Japanese companies are returning to profit just three months after reporting record losses in the nation’s deepest post-war recession, luring overseas investors at the fastest pace in two years.

Companies from Honda Motor Co, the nation’s No 2 automaker, to Hitachi Chemical Co, the top maker of carbon anodes for lithium ion batteries, swung to profit following 8.6 trillion yen ($1.3 trillion) of losses in the previous quarter. Net income for the biggest companies on the Tokyo Stock Exchange reporting first-quarter results totaled 1.09 trillion yen, according to data compiled by Bloomberg. Analysts are boosting profit forecasts for the first time since September 2007, according to Nomura Holdings Inc.

“We expect a lot of analyst upgrades coming through after the earnings results,” said Diane Lin, who helps oversee about $1 billion at Sydney-based hedge fund Pengana Capital. “This could spur a bit of interest back to the market.”

Reduced spending on payrolls and capital investments, combined with the fastest expansion in factory production in five decades, led to the recovery.

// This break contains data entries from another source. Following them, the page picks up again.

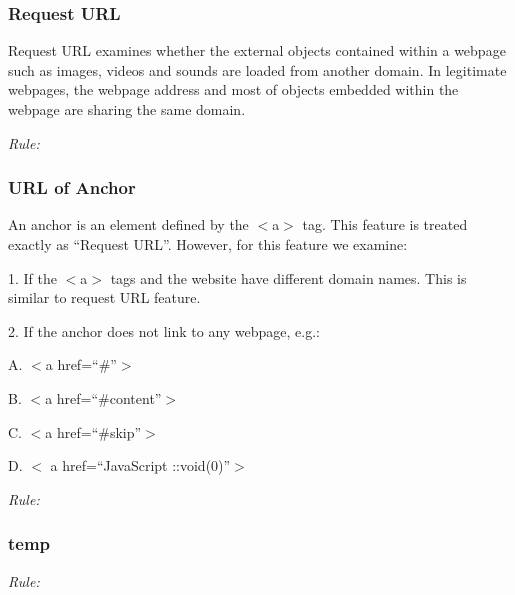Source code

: \documentclass[twocolumn,10pt]{article}
\begin{document}
\subsubsection{Request URL}

Request URL examines whether the external objects contained within a webpage such as images, videos and sounds are loaded from another domain. In legitimate webpages, the webpage address and most of objects embedded within the webpage are sharing the same domain. 
\begin{center}
\it Rule:
\end{center}
\subsubsection{URL of Anchor}

An anchor is an element defined by the $ < $a$ > $ tag. This feature is treated exactly as “Request URL”. However, for this feature we examine:

1. If the $ < $a$ > $ tags and the website have different domain names. This is similar to request URL feature. 

2. If the anchor does not link to any webpage, e.g.:

A. $<$a href=“\#”$>$

B. $<$a href=“\#content”$>$

C. $<$a href=“\#skip”$>$

D. $<$ a href=“JavaScript ::void(0)”$>$
\begin{center}
\it Rule:
\end{center}
\subsubsection{temp}
\begin{center}
	\it Rule:
\end{center}%
\end{document}
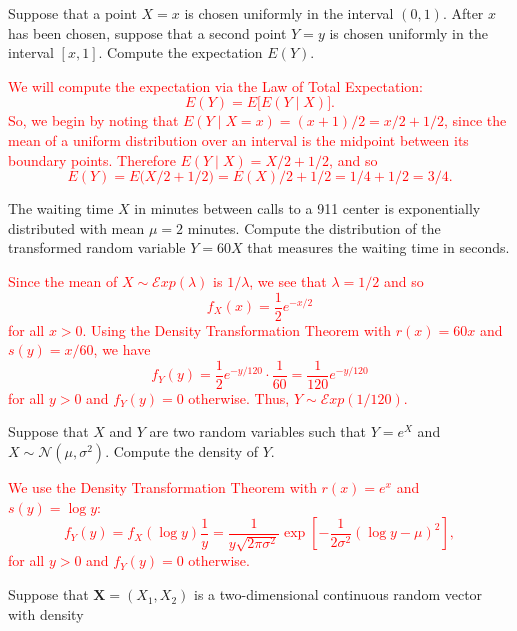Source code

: \documentclass[12pt,reqno]{amsart}
\begin{document}
\prob Suppose that a point $X=x$ is chosen uniformly in the interval $(0,1)$. After $x$ has been chosen, suppose that a second point $Y=y$ is chosen uniformly in the interval $[x,1]$. Compute the expectation $E(Y)$.

\bigskip
\textcolor{red}{We will compute the expectation via the Law of Total Expectation:
	\[E(Y) = E \big[ E(Y\mid X) \big].
	\]
So, we begin by noting that $E(Y\mid X=x) = (x+1)/2 = x/2 + 1/2$, since the mean of a uniform distribution over an interval is the midpoint between its boundary points. Therefore $E(Y\mid X) = X/2 + 1/2$, and so
	\[E(Y) = E\big( X/2 + 1/2\big) = E(X) /2 + 1/2 = 1/4 + 1/2 = 3/4.
	\]}
\bigskip










\prob The waiting time $X$ in minutes between calls to a 911 center is exponentially distributed with mean $\mu = 2$ minutes. Compute the distribution of the transformed random variable $Y=60X$ that measures the waiting time in seconds.

\bigskip
\textcolor{red}{Since the mean of $X\sim \mathcal{E}xp(\lambda)$ is $1/\lambda$, we see that $\lambda = 1/2$ and so
	\[f_X(x) = \frac{1}{2} e^{-x/2}
	\]
for all $x>0$. Using the Density Transformation Theorem with $r(x) = 60x$ and $s(y) = x/60$, we have
	\[f_Y(y) = \frac{1}{2} e^{-y/120} \cdot \frac{1}{60} = \frac{1}{120} e^{-y/120}
	\]
for all $y>0$ and $f_Y(y)=0$ otherwise. Thus, $Y \sim \mathcal{E}xp(1/120)$.}
\bigskip












\prob Suppose that $X$ and $Y$ are two random variables such that $Y=e^X$ and $X\sim \mathcal{N}(\mu,\sigma^2)$. Compute the density of $Y$.

\bigskip
\textcolor{red}{We use the Density Transformation Theorem with $r(x) = e^x$ and $s(y) = \log{y}$:
	\[f_Y(y) = f_X(\log{y}) \frac{1}{y} = \frac{1}{y\sqrt{2\pi \sigma^2}} \exp \left[ - \frac{1}{2\sigma^2} \left(\log{y} - \mu  \right)^2 \right],
	\]
for all $y>0$ and $f_Y(y)=0$ otherwise.}
\bigskip









\prob Suppose that $\mathbf{X}=(X_1,X_2)$ is a two-dimensional continuous random vector with density
\end{document}

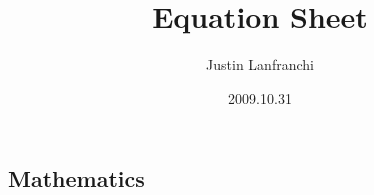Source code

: \documentclass[letterpaper,landscape,10pt]{article}
\title{Equation Sheet}
\author{Justin Lanfranchi}
\date{2009.10.31}
\newif\iftechexplorer\techexplorerfalse
\begin{document}
{
\raggedright

\fontsize{7}{1}\selectfont %
\begin{multicols}{3}
\iftechexplorer
  \maketitle
\fi

\section*{Mathematics}
%



\end{multicols}}
\end{document}
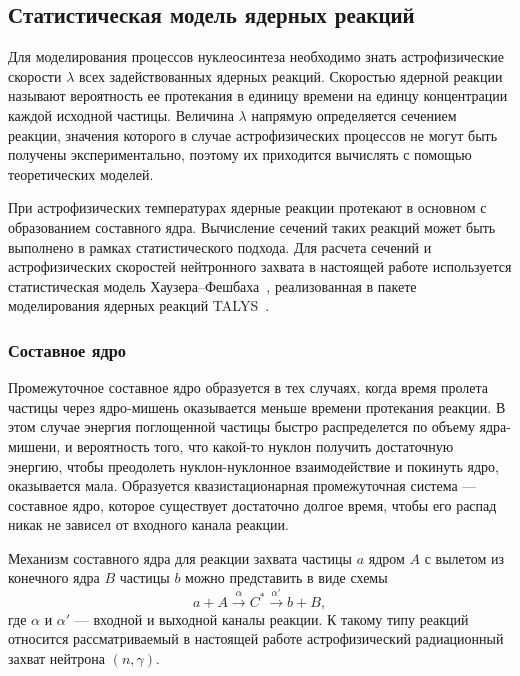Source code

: \subsection{Статистическая модель ядерных реакций}
Для моделирования процессов нуклеосинтеза необходимо знать астрофизические скорости $\lambda$ всех задействованных ядерных реакций. Скоростью ядерной реакции называют вероятность ее протекания в единицу времени на единцу концентрации каждой исходной частицы. Величина $\lambda$ напрямую определяется сечением реакции, значения которого в случае астрофизических процессов не могут быть получены экспериментально, поэтому их приходится вычислять с помощью теоретических моделей.

При астрофизических температурах ядерные реакции протекают в основном с образованием составного ядра. Вычисление сечений таких реакций может быть выполнено в рамках статистического подхода. Для расчета сечений и астрофизических скоростей нейтронного захвата в настоящей работе используется статистическая модель Хаузера--Фешбаха~\cite{hauser1952}, реализованная в пакете моделирования ядерных реакций TALYS~\cite{koning2019}.

\subsubsection{Составное ядро}
Промежуточное составное ядро образуется в тех случаях, когда время пролета частицы через ядро-мишень оказывается меньше времени протекания реакции. В этом случае энергия поглощенной частицы быстро распределется по объему ядра-мишени, и вероятность того, что какой-то нуклон получить достаточную энергию, чтобы преодолеть нуклон-нуклонное взаимодействие и покинуть ядро, оказывается мала. Образуется квазистационарная промежуточная система --- составное ядро, которое существует достаточно долгое время, чтобы его распад никак не зависел от входного канала реакции.

Механизм составного ядра для реакции захвата частицы $a$ ядром $A$ с вылетом из конечного ядра $B$ частицы $b$ можно представить в виде схемы
\begin{equation}
a + A \xrightarrow{\alpha} C^* \xrightarrow{\alpha'} b + B,
\label{eq:reac}
\end{equation}
где $\alpha$ и $\alpha'$ --- входной и выходной каналы реакции. К такому типу реакций относится рассматриваемый в настоящей работе астрофизический радиационный захват нейтрона $(n,\gamma)$. 

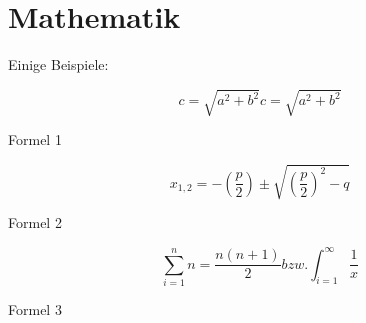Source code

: \section{Mathematik}

Einige Beispiele:\\
\mathleft

\begin{formel}[!ht]
   \begin{equation}
     {c=\sqrt{a^{2}+b^{2}}}c=\sqrt{a^{2}+b^{2}}
   \end{equation}
   \caption{Formel 1}
\end{formel}

\begin{formel}[!ht]
   \begin{equation}
     {x}_{1,2}=-\left(\frac{p}{2}\right) \pm \sqrt{ \left(\frac{p}{2}\right)^{2}-q}
   \end{equation}
   \caption{Formel 2}
\end{formel}

\begin{formel}[!ht]
   \begin{equation}
     \sum_{i=1}^{n} n = \frac{n(n+1)}{2} bzw. \int_{i=1}^{\infty} \frac{1}{x}
   \end{equation}
   \caption{Formel 3}
\end{formel}



\leavevmode{}\lipsum[1]\leavevmode\\

\leavevmode{}\lipsum[2]\leavevmode\\

\leavevmode{}\lipsum[3]\leavevmode\\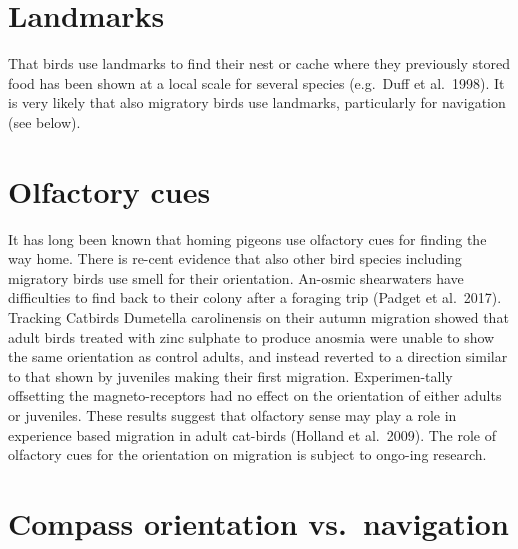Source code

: \documentclass[
]{book}
\begin{document}
\hypertarget{landmarks}{%
\section{Landmarks}\label{landmarks}}

That birds use landmarks to find their nest or cache where they previously stored food has been shown at a local scale for several species (e.g.~Duff et al.~1998). It is very likely that also migratory birds use landmarks, particularly for navigation (see below).

\hypertarget{olfactory-cues}{%
\section{Olfactory cues}\label{olfactory-cues}}

It has long been known that homing pigeons use olfactory cues for finding the way home. There is re-cent evidence that also other bird species including migratory birds use smell for their orientation. An-osmic shearwaters have difficulties to find back to their colony after a foraging trip (Padget et al.~2017). Tracking Catbirds Dumetella carolinensis on their autumn migration showed that adult birds treated with zinc sulphate to produce anosmia were unable to show the same orientation as control adults, and instead reverted to a direction similar to that shown by juveniles making their first migration. Experimen-tally offsetting the magneto-receptors had no effect on the orientation of either adults or juveniles. These results suggest that olfactory sense may play a role in experience based migration in adult cat-birds (Holland et al.~2009). The role of olfactory cues for the orientation on migration is subject to ongo-ing research.

\hypertarget{compass-orientation-vs.-navigation}{%
\section{Compass orientation vs.~navigation}\label{compass-orientation-vs.-navigation}}
\end{document}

The economy expanded at a 3.7 per cent annualised rate last quarter, the government said on Monday, after a record 14.2 per cent contraction in the first three months of 2009.

The Nikkei 225 Stock Average rallied 46 per cent from a 26- year low on March 10. It fell 3.1 per cent on Monday to 10,268.61.

Factory output rose 8.3 per cent last quarter, the fastest since 1953 and a rebound from the record 22 per cent plunge in the January-March period.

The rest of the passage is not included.